Pages from JayOLaughlin_US-Senate-testimony_03-19-13

This post involves information from Mac McConnell, Jay O’Laughlin and about the Valles Caldera experiment.

Solving these many and diverse local problems require local solutions based on local know-how. The current topdown,
one-size-fits-all land management by the feds has proven itself incapable of problem-solving at the forest
level. Removal of selected lands from federal oversight and transferal to local autonomous authority, similar to
state trust lands, would seem to be the most direct and efficient way – perhaps the only way – to secure reliable,
adequate funding and cut through the tangle of shifting, restrictive, and often conflicting laws, regulations,
executive orders, litigation, and judicial mandates that make federal management a hopeless cause.

Here is an in-depth look at this option, from Mac.

Jay O’Laughlin has also published some papers on trusts as a solution to some federal lands problems.

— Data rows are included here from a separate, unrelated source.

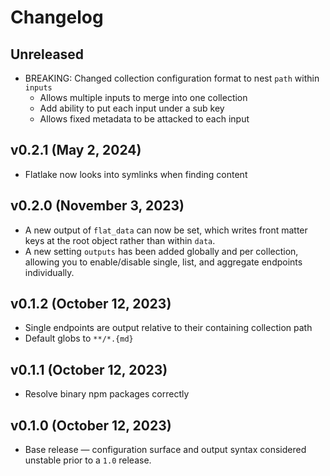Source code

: # Changelog

<!-- 
    Add changes to the Unreleased section during development.
    Do not change this header — the GitHub action that releases
    this project will edit this file and add the version header for you.
    The Unreleased block will also be used for the GitHub release notes.
-->

## Unreleased

* BREAKING: Changed collection configuration format to nest `path` within `inputs`
  * Allows multiple inputs to merge into one collection
  * Add ability to put each input under a sub key
  * Allows fixed metadata to be attacked to each input

## v0.2.1 (May 2, 2024)

* Flatlake now looks into symlinks when finding content

## v0.2.0 (November 3, 2023)

* A new output of `flat_data` can now be set, which writes front matter keys at the root object rather than within `data`.
* A new setting `outputs` has been added globally and per collection, allowing you to enable/disable single, list, and aggregate endpoints individually.

## v0.1.2 (October 12, 2023)

* Single endpoints are output relative to their containing collection path
* Default globs to `**/*.{md}`

## v0.1.1 (October 12, 2023)

* Resolve binary npm packages correctly

## v0.1.0 (October 12, 2023)

* Base release — configuration surface and output syntax considered unstable prior to a `1.0` release.
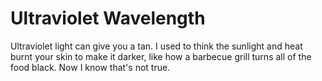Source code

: # Ultraviolet Wavelength

Ultraviolet light can give you a tan. I used to think the sunlight and heat
burnt your skin to make it darker, like how a barbecue grill turns all of the
food black. Now I know that's not true.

Here is avery thorough one with charts and tables, and here is his testimony from a hearing in March. rough and one and here is his testimony at a Congressional hearing in March.

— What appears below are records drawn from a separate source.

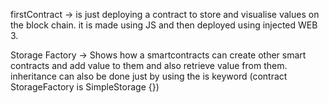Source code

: firstContract -> is just deploying a contract to store and visualise values on the block chain. it is made using JS and then deployed using injected WEB 3.


Storage Factory -> Shows how a smartcontracts can create other smart contracts and add value to them and also retrieve value from them.  inheritance can also be done just by using the is keyword (contract StorageFactory is SimpleStorage {})

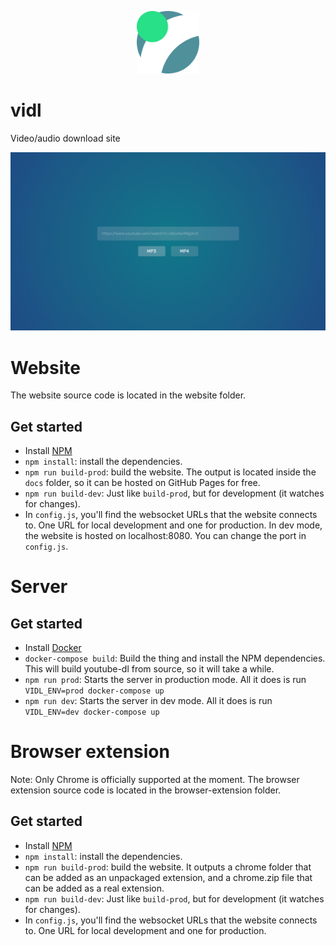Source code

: <p align="center">
  <a href="https://taskler.kasp.io/" title="Taskler"><img src="https://raw.githubusercontent.com/probablykasper/vidl-v1/master/assets/logo%201000.png" width="100"></a>
</p>

# vidl
Video/audio download site

![Screenshot](https://raw.githubusercontent.com/probablykasper/vidl-v1/master/assets/screenshot.png)

# Website
The website source code is located in the website folder.
## Get started
- Install [NPM](https://www.npmjs.com/get-npm)
- `npm install`: install the dependencies.
- `npm run build-prod`: build the website. The output is located inside the `docs` folder, so it can be hosted on GitHub Pages for free.
- `npm run build-dev`: Just like `build-prod`, but for development (it watches for changes).
- In `config.js`, you'll find the websocket URLs that the website connects to. One URL for local development and one for production.
In dev mode, the website is hosted on localhost:8080. You can change the port in `config.js`.

# Server
## Get started
- Install [Docker](https://store.docker.com/search?type=edition&offering=community)
- `docker-compose build`: Build the thing and install the NPM dependencies. This will build youtube-dl from source, so it will take a while.
- `npm run prod`: Starts the server in production mode. All it does is run `VIDL_ENV=prod docker-compose up`
- `npm run dev`: Starts the server in dev mode. All it does is run `VIDL_ENV=dev docker-compose up`

# Browser extension
Note: Only Chrome is officially supported at the moment.
The browser extension source code is located in the browser-extension folder.
## Get started
- Install [NPM](https://www.npmjs.com/get-npm)
- `npm install`: install the dependencies.
- `npm run build-prod`: build the website. It outputs a chrome folder that can be added as an unpackaged extension, and a chrome.zip file that can be added as a real extension.
- `npm run build-dev`: Just like `build-prod`, but for development (it watches for changes).
- In `config.js`, you'll find the websocket URLs that the website connects to. One URL for local development and one for production.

I’m interested in 1) what you think of the trust idea in general, and 2) whether you think a pilot might be feasible as a test case (or adaptive management). Perhaps O&C lands? Or somewhere else? Why would that area be good for a pilot?
3) What have we learned about trusts through the Valles Caldera trust experiment?
I was just reading about how:
from the Sierra Club

The Sierra Club, Caldera Action, National Parks Conservation Association, New Mexico Wildlife Federation, Coalition of NPS Retirees, Audubon and others have been pushing to replace the current experimental trust management with the National Park Service since around 2007.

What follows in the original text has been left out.